What you are asked to do: Where the string "with" occurs in a line of the data below, that line should be copied.

Working data:
⁂
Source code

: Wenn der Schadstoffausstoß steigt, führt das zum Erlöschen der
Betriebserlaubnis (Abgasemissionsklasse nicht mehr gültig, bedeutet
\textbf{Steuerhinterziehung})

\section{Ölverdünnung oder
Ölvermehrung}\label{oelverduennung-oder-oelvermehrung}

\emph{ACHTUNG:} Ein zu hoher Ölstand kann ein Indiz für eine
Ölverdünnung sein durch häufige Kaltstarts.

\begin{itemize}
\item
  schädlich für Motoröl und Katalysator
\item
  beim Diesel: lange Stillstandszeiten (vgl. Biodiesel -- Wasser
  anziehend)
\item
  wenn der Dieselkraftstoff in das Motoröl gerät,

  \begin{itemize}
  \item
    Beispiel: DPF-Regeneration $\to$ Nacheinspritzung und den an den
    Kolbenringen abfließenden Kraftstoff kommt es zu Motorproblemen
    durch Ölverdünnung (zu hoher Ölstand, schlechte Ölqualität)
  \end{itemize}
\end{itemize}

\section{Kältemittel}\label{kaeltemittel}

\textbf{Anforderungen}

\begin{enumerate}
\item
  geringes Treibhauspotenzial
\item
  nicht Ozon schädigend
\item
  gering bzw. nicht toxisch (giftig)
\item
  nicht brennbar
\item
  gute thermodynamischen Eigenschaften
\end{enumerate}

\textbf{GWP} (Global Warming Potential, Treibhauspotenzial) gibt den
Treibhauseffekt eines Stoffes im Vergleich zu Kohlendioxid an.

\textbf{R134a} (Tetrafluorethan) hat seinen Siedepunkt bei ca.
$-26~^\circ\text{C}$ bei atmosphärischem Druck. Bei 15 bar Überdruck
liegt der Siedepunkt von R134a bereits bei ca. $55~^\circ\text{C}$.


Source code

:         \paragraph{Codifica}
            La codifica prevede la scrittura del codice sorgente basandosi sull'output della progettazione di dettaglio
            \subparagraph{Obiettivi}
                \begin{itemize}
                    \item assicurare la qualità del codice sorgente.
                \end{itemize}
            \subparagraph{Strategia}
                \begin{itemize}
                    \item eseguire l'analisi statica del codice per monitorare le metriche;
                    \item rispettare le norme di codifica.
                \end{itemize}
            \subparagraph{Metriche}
⁂
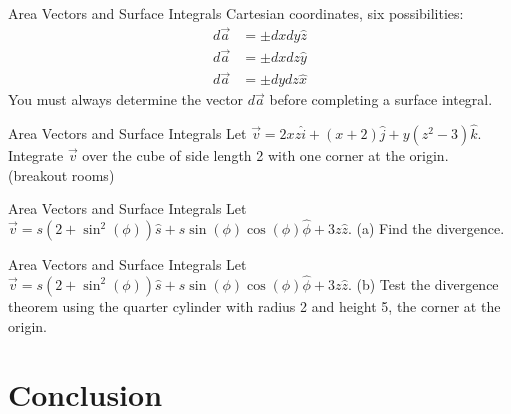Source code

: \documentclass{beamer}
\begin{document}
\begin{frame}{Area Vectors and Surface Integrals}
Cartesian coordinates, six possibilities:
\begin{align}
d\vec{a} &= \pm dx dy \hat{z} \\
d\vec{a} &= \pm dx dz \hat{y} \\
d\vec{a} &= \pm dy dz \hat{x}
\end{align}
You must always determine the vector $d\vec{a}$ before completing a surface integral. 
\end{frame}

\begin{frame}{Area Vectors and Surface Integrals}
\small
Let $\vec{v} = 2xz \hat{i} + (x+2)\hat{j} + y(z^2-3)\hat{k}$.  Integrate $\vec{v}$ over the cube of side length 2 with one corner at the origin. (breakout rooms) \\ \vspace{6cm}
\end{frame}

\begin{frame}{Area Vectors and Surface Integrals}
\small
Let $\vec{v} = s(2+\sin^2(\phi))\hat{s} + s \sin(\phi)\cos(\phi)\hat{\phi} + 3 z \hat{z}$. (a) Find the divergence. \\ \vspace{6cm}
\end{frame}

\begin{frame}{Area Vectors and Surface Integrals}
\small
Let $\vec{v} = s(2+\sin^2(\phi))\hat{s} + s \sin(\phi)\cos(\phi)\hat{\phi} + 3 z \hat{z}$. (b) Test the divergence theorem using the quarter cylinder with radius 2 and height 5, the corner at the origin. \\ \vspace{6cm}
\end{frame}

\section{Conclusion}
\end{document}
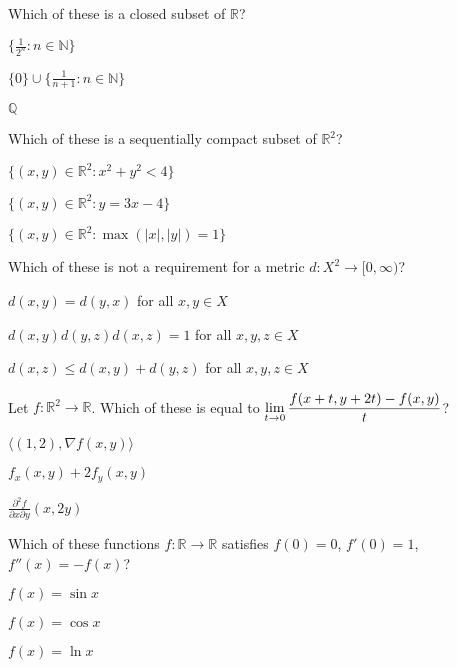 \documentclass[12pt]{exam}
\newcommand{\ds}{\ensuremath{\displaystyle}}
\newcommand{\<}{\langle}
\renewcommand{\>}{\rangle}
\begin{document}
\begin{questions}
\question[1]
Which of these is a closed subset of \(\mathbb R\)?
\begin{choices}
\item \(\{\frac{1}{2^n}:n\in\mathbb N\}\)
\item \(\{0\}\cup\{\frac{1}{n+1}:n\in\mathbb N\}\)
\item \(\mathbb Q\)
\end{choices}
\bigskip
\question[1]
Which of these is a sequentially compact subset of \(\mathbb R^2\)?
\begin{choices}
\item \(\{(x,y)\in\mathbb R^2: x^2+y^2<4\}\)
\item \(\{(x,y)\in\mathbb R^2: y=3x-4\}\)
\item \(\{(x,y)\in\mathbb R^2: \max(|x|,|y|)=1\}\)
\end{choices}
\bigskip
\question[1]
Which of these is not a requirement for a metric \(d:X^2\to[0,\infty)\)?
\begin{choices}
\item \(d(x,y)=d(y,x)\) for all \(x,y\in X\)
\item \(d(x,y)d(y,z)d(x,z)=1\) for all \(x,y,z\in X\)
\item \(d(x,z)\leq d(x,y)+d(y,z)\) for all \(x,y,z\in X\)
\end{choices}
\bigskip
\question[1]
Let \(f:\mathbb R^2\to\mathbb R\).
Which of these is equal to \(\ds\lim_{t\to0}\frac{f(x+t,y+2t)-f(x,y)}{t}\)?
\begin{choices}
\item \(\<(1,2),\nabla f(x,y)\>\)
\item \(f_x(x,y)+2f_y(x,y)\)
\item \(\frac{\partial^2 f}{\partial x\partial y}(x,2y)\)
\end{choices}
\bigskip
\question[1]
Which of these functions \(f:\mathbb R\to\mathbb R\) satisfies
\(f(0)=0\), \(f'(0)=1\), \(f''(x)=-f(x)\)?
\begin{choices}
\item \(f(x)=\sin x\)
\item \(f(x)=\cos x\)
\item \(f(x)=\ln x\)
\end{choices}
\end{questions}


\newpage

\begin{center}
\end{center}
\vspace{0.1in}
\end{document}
⁂
Response for this exercise:
Let $\vec{v} = 2xz \hat{i} + (x+2)\hat{j} + y(z^2-3)\hat{k}$.  Integrate $\vec{v}$ over the cube of side length 2 with one corner at the origin. (breakout rooms) \\ \vspace{6cm}
Let $\vec{v} = s(2+\sin^2(\phi))\hat{s} + s \sin(\phi)\cos(\phi)\hat{\phi} + 3 z \hat{z}$. (b) Test the divergence theorem using the quarter cylinder with radius 2 and height 5, the corner at the origin. \\ \vspace{6cm}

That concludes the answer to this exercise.